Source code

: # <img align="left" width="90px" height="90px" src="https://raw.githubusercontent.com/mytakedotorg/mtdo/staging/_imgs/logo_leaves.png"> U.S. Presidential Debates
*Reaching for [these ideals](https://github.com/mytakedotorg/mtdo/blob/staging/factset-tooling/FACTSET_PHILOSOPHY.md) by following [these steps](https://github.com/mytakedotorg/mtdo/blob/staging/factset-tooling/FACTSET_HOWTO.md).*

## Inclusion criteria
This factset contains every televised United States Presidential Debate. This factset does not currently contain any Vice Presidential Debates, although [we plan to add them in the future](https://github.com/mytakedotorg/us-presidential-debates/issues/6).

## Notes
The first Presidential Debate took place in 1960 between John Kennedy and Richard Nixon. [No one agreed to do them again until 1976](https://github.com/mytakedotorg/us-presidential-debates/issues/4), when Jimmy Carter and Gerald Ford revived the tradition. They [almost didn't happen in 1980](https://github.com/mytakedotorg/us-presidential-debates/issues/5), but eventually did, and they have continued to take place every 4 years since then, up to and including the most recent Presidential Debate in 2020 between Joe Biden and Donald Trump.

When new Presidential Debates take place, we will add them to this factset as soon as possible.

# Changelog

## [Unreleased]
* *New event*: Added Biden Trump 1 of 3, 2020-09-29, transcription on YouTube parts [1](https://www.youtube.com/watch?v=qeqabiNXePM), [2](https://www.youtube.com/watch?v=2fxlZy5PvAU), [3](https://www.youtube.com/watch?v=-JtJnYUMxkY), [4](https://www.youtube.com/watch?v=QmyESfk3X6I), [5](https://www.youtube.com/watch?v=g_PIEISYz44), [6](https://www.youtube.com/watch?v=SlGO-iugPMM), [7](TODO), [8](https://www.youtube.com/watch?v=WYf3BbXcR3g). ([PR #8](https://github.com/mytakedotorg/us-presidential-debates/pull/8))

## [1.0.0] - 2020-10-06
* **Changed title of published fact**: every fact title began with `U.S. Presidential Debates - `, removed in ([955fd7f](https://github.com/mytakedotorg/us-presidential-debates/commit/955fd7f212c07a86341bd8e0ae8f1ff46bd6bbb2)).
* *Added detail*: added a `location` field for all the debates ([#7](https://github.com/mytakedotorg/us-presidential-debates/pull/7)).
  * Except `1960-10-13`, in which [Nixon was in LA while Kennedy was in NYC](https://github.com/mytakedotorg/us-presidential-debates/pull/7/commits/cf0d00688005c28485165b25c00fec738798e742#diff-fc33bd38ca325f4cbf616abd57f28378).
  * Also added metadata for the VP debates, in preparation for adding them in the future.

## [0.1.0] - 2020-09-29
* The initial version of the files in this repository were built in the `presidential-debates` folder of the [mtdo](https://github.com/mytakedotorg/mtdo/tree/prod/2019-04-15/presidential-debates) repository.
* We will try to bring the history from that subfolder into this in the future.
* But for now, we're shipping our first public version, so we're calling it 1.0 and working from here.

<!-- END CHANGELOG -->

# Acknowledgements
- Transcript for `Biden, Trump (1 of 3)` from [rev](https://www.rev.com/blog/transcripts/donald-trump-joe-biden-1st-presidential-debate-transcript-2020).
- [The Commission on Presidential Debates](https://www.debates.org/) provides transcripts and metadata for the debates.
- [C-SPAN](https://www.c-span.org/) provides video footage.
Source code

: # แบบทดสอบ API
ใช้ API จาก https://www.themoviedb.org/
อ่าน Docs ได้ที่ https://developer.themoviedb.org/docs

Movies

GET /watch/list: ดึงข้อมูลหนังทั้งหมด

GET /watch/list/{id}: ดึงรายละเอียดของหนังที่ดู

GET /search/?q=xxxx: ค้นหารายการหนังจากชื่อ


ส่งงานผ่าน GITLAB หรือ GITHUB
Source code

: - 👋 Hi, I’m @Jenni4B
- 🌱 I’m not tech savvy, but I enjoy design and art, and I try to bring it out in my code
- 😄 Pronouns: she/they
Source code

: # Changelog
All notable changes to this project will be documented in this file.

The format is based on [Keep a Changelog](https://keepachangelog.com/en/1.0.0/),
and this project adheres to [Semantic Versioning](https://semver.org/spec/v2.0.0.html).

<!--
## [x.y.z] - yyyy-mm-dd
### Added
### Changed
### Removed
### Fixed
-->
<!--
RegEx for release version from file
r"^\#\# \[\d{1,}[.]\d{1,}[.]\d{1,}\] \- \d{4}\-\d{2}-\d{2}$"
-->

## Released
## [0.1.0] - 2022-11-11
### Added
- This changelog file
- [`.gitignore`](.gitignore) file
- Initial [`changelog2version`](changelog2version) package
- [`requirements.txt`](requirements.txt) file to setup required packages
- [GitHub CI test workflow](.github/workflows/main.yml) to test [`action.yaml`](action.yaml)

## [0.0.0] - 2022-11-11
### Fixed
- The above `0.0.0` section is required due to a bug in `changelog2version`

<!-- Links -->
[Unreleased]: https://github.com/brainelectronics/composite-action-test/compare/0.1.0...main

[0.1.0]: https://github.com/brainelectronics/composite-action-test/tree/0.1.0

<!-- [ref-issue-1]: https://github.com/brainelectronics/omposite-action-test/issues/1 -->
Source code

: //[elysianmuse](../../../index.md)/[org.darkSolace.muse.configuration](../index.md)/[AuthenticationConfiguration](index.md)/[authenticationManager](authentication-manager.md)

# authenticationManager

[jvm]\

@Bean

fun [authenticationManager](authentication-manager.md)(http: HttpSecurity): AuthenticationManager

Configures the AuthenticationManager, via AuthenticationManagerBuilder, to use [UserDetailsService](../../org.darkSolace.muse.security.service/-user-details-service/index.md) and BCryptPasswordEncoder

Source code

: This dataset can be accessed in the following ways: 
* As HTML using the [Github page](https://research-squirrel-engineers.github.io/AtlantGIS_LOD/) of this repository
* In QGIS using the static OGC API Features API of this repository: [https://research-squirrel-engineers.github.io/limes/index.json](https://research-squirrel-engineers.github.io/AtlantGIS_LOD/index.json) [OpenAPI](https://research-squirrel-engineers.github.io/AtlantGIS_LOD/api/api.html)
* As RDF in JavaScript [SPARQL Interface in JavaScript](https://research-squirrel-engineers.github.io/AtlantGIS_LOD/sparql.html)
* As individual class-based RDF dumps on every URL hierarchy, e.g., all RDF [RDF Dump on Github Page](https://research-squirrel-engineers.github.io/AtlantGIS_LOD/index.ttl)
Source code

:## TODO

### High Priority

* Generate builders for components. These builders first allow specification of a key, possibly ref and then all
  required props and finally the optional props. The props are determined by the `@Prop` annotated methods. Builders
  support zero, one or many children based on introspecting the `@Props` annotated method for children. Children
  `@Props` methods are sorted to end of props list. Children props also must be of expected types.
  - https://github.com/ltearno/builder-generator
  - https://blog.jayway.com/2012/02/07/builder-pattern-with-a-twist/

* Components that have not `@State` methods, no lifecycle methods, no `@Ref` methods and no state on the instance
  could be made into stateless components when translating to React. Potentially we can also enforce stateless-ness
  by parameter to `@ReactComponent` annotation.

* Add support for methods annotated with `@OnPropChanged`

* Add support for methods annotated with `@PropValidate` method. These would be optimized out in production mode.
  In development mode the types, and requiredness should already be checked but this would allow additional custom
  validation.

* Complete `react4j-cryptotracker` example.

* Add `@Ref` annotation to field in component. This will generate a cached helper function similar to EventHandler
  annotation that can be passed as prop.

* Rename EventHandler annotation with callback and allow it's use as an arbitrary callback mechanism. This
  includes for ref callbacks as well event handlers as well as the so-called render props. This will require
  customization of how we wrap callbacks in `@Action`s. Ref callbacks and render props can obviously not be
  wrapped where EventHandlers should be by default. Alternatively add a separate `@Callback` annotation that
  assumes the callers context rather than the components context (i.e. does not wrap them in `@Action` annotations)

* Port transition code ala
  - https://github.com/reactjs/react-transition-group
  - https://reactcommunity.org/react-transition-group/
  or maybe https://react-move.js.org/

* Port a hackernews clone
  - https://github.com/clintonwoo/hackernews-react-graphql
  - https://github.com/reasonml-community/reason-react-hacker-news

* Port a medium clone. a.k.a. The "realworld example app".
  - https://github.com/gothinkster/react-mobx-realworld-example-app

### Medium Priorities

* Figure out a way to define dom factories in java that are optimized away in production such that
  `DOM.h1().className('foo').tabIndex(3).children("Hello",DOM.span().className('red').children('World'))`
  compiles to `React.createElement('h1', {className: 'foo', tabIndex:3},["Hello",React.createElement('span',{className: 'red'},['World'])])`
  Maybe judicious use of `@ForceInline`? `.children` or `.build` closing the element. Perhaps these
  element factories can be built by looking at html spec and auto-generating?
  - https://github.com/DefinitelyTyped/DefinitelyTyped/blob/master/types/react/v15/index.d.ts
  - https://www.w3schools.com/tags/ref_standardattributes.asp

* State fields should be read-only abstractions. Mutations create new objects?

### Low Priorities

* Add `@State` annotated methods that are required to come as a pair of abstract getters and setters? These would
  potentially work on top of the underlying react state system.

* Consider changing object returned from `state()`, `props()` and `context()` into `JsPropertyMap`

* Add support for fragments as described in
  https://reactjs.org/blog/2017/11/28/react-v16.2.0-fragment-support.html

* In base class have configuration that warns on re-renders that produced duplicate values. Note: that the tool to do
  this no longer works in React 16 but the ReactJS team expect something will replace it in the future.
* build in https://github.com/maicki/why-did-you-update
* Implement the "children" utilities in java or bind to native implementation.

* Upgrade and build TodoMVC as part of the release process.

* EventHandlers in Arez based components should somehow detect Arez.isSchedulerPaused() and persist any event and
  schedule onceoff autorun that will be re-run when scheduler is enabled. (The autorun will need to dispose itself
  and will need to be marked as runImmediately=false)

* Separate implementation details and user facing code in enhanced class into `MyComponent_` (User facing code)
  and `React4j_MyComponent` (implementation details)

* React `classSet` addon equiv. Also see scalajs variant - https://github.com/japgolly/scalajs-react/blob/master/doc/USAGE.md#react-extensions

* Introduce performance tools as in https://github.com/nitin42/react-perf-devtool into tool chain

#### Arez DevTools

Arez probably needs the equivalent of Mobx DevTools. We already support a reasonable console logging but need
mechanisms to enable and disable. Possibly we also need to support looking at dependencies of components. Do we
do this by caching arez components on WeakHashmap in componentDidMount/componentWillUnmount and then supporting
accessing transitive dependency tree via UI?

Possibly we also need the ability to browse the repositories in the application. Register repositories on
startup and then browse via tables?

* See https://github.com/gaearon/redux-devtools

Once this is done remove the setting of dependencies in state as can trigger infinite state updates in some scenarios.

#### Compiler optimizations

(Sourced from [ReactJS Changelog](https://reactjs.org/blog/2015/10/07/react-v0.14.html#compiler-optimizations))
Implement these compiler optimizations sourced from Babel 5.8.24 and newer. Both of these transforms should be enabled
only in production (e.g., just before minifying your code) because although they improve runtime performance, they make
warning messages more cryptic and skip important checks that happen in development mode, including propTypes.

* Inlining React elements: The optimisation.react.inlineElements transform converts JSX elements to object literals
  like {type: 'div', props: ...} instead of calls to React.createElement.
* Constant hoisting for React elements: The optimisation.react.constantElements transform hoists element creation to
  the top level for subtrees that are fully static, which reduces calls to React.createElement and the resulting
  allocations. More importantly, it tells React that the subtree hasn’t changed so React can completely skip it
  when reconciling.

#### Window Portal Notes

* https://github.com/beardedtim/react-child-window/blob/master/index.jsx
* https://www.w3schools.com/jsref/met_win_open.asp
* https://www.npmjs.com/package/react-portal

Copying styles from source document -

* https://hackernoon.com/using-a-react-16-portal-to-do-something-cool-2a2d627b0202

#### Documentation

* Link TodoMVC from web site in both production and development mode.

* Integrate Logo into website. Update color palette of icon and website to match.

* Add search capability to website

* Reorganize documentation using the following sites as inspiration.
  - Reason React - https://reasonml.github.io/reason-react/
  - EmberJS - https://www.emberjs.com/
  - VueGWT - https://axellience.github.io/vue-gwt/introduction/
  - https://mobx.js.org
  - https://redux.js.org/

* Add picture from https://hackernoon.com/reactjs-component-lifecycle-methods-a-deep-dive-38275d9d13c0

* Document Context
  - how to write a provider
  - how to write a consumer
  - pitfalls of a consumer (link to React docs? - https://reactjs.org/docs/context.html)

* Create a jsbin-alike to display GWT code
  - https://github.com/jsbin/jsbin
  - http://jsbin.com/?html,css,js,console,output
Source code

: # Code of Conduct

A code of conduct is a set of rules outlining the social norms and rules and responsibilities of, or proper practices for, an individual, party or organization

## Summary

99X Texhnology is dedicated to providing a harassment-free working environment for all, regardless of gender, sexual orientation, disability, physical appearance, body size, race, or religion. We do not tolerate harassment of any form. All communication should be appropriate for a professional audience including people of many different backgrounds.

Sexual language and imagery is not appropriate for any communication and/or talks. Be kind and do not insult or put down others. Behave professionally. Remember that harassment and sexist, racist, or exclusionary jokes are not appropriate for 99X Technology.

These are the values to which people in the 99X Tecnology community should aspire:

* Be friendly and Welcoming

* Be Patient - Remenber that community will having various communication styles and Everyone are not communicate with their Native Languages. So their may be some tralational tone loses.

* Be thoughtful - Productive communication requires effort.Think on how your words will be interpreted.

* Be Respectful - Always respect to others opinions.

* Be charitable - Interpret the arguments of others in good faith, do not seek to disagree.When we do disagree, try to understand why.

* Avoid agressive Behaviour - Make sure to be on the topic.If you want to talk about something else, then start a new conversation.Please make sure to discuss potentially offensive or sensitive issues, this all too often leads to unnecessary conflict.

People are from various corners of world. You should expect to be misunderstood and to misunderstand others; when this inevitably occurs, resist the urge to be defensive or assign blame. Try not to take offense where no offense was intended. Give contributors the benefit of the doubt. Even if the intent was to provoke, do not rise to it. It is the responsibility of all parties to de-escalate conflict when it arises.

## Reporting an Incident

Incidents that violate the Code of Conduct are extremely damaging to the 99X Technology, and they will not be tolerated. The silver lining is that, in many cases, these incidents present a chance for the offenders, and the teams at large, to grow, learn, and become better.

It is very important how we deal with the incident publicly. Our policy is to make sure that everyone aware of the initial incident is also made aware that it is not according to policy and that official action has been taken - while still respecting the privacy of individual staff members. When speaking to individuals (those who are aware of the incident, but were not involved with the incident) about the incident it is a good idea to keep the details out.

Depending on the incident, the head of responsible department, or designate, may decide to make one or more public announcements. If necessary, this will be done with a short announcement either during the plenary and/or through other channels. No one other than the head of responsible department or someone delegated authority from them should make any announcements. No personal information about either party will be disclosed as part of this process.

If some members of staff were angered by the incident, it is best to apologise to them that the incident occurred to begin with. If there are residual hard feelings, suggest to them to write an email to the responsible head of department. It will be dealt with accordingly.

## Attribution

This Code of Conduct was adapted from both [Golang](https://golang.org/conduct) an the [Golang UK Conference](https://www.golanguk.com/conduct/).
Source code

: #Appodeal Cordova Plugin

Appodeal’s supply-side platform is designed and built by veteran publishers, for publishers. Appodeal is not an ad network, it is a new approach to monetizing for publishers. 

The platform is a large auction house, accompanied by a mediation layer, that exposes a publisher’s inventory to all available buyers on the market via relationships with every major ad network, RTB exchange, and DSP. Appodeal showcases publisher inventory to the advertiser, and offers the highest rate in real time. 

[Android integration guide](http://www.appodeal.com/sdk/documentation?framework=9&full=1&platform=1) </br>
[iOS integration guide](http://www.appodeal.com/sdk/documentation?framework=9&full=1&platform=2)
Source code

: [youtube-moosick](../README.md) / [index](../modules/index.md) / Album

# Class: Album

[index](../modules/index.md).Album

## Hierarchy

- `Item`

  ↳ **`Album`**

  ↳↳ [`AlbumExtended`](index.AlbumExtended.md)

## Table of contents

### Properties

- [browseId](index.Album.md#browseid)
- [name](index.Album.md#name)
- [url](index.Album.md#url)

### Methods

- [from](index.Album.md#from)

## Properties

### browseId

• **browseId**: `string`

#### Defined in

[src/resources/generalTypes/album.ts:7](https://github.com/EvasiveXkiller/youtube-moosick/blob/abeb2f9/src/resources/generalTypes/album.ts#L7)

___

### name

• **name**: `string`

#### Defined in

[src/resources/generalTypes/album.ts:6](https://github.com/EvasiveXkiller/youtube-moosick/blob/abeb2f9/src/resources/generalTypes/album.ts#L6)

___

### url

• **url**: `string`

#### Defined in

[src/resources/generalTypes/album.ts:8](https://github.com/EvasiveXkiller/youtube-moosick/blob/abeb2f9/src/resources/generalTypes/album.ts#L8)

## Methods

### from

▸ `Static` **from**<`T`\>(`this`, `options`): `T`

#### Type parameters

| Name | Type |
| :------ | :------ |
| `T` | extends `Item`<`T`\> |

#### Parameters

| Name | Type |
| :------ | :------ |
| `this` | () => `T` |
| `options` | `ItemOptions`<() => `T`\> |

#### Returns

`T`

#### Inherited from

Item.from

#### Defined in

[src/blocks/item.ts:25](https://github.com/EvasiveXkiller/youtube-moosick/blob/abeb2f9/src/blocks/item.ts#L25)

■ Action item:
The lines you need are those containing "optimisation"; find them in the records and copy them.

■ Answer section:
* Inlining React elements: The optimisation.react.inlineElements transform converts JSX elements to object literals
* Constant hoisting for React elements: The optimisation.react.constantElements transform hoists element creation to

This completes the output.